I thought this type of testing was ridiculous. If you wrote buggy software, why would the software you wrote to check that software be any less buggy? That happened to me a lot: I’d spend twenty minutes trying to figure out why my tests said my programs were broken only to realize that the tests themselves were broken.

Yet what I found even more troubling was that in order to write effective tests, a programmer had to know all of the ways that a piece of software could fail in order to write tests for those cases. If she forgot the square root of -1 was undefined, she’d never write a test for it. But, obviously, if you knew where your bugs were, you’d just fix them.
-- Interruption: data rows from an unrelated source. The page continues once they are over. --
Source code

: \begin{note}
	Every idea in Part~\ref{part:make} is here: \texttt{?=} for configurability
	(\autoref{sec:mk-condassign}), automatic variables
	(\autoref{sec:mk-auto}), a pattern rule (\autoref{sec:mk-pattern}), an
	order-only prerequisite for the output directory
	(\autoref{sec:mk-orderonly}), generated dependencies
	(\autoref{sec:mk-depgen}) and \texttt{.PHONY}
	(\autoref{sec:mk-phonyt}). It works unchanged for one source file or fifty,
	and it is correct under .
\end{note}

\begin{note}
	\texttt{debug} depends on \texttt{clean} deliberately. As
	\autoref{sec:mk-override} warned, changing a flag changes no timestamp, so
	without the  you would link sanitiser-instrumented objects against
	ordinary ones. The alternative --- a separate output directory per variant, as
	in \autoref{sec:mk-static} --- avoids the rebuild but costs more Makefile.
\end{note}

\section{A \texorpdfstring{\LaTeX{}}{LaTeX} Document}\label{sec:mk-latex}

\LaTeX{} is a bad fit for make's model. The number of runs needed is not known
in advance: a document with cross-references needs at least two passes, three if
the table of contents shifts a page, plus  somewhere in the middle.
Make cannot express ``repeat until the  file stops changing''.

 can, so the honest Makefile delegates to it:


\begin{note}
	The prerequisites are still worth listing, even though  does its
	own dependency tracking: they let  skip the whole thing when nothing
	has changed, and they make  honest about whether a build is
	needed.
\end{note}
Errors typically hide in the places we forget to look.

My first employer, the online dating site OkCupid, didn’t harp on testing either. In part, this was because our company was so small. Only seven fellow engineers and I maintained all the code running on our servers—and making tests work was time-consuming and error-prone. “We can’t sacrifice forward momentum for technical debt,” then-CEO Mike Maxim told me, referring to the cost of engineers building behind-the-scenes tech instead of user-facing features. “Users don’t care.” He thought of testing frameworks as somewhat academic, more lofty than practical.

Instead, the way we kept from breaking the site was to push updates to small subsets of users and watch what happened. Did anything crash? Did lag increase? Were users reporting new problems? The idea was that the best way to discover errors was to expose software to real site traffic and respond quickly with a patch or rollback if necessary.
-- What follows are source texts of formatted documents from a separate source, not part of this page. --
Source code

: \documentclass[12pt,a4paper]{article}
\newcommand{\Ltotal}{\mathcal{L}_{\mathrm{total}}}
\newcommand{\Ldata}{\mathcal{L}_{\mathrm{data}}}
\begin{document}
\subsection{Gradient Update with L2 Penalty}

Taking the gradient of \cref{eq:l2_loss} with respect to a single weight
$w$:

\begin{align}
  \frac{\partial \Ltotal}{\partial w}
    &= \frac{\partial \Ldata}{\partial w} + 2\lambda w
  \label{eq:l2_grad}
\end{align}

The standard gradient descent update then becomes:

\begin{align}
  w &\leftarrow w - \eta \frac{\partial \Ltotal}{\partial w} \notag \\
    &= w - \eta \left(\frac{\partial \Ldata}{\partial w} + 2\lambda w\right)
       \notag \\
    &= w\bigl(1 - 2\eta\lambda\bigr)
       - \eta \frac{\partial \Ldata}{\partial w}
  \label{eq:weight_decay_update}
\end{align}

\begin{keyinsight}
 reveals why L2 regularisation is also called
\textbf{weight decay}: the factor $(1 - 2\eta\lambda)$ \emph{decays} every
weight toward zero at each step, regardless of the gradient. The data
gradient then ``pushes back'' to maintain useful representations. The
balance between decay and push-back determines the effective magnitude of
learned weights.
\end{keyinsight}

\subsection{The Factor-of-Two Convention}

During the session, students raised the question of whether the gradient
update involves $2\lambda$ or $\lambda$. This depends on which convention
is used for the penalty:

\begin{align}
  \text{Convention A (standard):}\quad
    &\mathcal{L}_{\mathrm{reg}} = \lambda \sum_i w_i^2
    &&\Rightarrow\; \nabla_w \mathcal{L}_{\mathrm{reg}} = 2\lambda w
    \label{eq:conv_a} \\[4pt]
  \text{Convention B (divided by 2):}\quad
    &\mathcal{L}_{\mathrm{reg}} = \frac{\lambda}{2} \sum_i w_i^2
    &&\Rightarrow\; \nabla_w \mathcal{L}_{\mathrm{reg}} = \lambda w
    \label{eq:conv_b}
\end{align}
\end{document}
Perhaps this was a sensible methodology for a small engineering team. But when I first started at OkCupid, I found it terrifying. About four months in, I was assigned to build a feature that would highlight the interests that members listed on their profiles—things like “Infinite Jest,” “meditation,” “The Dirty Projectors”—for OkCupid staff to see. Because this was an internal feature that users wouldn’t be able to access, the stakes were low.

Still, I was paranoid about breaking the site, and procrastinated. My boss, then-Director of Engineering David Koh, started to notice. “I know it’s intimidating,” he told me at the end of work one day, “but you just have to pull the trigger and launch the code. Soon you’ll do it without even thinking.” He told me to push my update the next day, when he’d be out of the office.
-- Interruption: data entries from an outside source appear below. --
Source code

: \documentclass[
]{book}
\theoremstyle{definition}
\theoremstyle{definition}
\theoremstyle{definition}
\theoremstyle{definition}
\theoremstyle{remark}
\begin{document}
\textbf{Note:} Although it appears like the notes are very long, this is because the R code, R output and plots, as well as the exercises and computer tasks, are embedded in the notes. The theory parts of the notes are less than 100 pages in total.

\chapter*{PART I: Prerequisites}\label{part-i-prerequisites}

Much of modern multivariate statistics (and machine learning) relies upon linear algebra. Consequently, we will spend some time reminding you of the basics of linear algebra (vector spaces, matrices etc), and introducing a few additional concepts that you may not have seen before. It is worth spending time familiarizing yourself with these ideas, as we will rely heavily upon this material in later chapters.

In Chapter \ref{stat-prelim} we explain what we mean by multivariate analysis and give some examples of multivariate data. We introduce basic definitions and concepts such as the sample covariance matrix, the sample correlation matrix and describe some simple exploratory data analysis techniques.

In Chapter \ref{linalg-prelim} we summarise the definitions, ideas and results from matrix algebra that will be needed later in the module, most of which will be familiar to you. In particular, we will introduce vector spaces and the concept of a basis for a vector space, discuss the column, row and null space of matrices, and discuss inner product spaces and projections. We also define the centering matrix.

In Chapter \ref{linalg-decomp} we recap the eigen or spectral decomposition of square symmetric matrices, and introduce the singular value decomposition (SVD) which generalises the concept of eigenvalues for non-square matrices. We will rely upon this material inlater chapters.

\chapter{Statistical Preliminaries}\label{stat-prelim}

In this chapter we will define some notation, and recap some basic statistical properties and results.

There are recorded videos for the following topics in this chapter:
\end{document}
I was nervous to make a change without David there to save me if anything went wrong. But, admittedly, my update was pretty dinky. The next morning, just to cover my tail, I asked Mike the CEO, who was also OkCupid’s best engineer, to take a look at my code. “You only added a few functions,” he said, reading through my lines on his monitor. “Looks fine.” I felt silly taking up his time for something so insignificant.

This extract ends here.